▸ About this exercise
The task here is to set down every line of the listing exactly.

══ Stored data

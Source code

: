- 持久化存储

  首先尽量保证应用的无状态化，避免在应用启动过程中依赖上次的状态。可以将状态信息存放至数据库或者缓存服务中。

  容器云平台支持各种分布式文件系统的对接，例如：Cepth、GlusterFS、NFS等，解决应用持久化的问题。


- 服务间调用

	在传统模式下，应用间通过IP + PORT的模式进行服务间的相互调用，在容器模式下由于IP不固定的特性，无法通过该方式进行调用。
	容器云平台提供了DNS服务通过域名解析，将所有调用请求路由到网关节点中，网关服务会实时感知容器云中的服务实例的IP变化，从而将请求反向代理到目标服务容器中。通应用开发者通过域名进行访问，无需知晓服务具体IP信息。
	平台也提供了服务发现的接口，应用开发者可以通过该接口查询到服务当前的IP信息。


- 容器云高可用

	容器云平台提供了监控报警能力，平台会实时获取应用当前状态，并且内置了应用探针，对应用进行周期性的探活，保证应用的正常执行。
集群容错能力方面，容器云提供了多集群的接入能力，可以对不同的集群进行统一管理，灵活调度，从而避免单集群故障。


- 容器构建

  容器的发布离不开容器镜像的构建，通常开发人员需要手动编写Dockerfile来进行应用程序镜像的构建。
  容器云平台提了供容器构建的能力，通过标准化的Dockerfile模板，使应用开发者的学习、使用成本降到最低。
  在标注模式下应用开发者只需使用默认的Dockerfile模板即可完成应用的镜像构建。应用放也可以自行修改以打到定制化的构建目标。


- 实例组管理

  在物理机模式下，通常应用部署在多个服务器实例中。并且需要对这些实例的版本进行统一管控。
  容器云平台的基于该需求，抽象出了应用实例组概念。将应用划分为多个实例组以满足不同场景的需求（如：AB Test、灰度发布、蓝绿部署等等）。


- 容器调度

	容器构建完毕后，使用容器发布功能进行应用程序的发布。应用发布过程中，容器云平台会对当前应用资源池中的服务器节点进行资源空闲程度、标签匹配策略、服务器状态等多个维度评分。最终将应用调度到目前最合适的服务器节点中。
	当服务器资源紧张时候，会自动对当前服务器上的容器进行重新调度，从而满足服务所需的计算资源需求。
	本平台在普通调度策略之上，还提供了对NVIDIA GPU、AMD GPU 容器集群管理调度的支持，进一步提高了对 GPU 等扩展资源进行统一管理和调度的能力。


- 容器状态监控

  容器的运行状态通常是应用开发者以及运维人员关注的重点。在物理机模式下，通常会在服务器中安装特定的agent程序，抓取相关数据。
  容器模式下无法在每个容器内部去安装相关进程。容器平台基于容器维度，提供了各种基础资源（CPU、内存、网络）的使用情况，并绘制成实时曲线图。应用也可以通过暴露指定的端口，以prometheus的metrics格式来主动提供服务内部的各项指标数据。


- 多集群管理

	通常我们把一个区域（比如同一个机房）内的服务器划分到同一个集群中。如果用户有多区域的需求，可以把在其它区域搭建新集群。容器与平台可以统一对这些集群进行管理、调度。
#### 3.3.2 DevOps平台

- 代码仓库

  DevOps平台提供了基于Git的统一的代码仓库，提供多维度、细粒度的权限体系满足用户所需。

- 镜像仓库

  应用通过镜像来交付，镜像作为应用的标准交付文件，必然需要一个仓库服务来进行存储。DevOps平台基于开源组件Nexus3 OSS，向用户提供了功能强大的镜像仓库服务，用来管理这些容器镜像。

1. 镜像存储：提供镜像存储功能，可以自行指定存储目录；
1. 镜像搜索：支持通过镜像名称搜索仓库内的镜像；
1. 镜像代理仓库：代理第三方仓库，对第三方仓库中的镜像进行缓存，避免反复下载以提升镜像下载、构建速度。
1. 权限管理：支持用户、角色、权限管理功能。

════

▸ Finished task
Source code

:- 持久化存储

  首先尽量保证应用的无状态化，避免在应用启动过程中依赖上次的状态。可以将状态信息存放至数据库或者缓存服务中。

  容器云平台支持各种分布式文件系统的对接，例如：Cepth、GlusterFS、NFS等，解决应用持久化的问题。


- 服务间调用

	在传统模式下，应用间通过IP + PORT的模式进行服务间的相互调用，在容器模式下由于IP不固定的特性，无法通过该方式进行调用。
	容器云平台提供了DNS服务通过域名解析，将所有调用请求路由到网关节点中，网关服务会实时感知容器云中的服务实例的IP变化，从而将请求反向代理到目标服务容器中。通应用开发者通过域名进行访问，无需知晓服务具体IP信息。
	平台也提供了服务发现的接口，应用开发者可以通过该接口查询到服务当前的IP信息。


- 容器云高可用

	容器云平台提供了监控报警能力，平台会实时获取应用当前状态，并且内置了应用探针，对应用进行周期性的探活，保证应用的正常执行。
集群容错能力方面，容器云提供了多集群的接入能力，可以对不同的集群进行统一管理，灵活调度，从而避免单集群故障。


- 容器构建

  容器的发布离不开容器镜像的构建，通常开发人员需要手动编写Dockerfile来进行应用程序镜像的构建。
  容器云平台提了供容器构建的能力，通过标准化的Dockerfile模板，使应用开发者的学习、使用成本降到最低。
  在标注模式下应用开发者只需使用默认的Dockerfile模板即可完成应用的镜像构建。应用放也可以自行修改以打到定制化的构建目标。


- 实例组管理

  在物理机模式下，通常应用部署在多个服务器实例中。并且需要对这些实例的版本进行统一管控。
  容器云平台的基于该需求，抽象出了应用实例组概念。将应用划分为多个实例组以满足不同场景的需求（如：AB Test、灰度发布、蓝绿部署等等）。


- 容器调度

	容器构建完毕后，使用容器发布功能进行应用程序的发布。应用发布过程中，容器云平台会对当前应用资源池中的服务器节点进行资源空闲程度、标签匹配策略、服务器状态等多个维度评分。最终将应用调度到目前最合适的服务器节点中。
	当服务器资源紧张时候，会自动对当前服务器上的容器进行重新调度，从而满足服务所需的计算资源需求。
	本平台在普通调度策略之上，还提供了对NVIDIA GPU、AMD GPU 容器集群管理调度的支持，进一步提高了对 GPU 等扩展资源进行统一管理和调度的能力。


- 容器状态监控

  容器的运行状态通常是应用开发者以及运维人员关注的重点。在物理机模式下，通常会在服务器中安装特定的agent程序，抓取相关数据。
  容器模式下无法在每个容器内部去安装相关进程。容器平台基于容器维度，提供了各种基础资源（CPU、内存、网络）的使用情况，并绘制成实时曲线图。应用也可以通过暴露指定的端口，以prometheus的metrics格式来主动提供服务内部的各项指标数据。


- 多集群管理

	通常我们把一个区域（比如同一个机房）内的服务器划分到同一个集群中。如果用户有多区域的需求，可以把在其它区域搭建新集群。容器与平台可以统一对这些集群进行管理、调度。
#### 3.3.2 DevOps平台

- 代码仓库

  DevOps平台提供了基于Git的统一的代码仓库，提供多维度、细粒度的权限体系满足用户所需。

- 镜像仓库

  应用通过镜像来交付，镜像作为应用的标准交付文件，必然需要一个仓库服务来进行存储。DevOps平台基于开源组件Nexus3 OSS，向用户提供了功能强大的镜像仓库服务，用来管理这些容器镜像。

1. 镜像存储：提供镜像存储功能，可以自行指定存储目录；
1. 镜像搜索：支持通过镜像名称搜索仓库内的镜像；
1. 镜像代理仓库：代理第三方仓库，对第三方仓库中的镜像进行缓存，避免反复下载以提升镜像下载、构建速度。
1. 权限管理：支持用户、角色、权限管理功能。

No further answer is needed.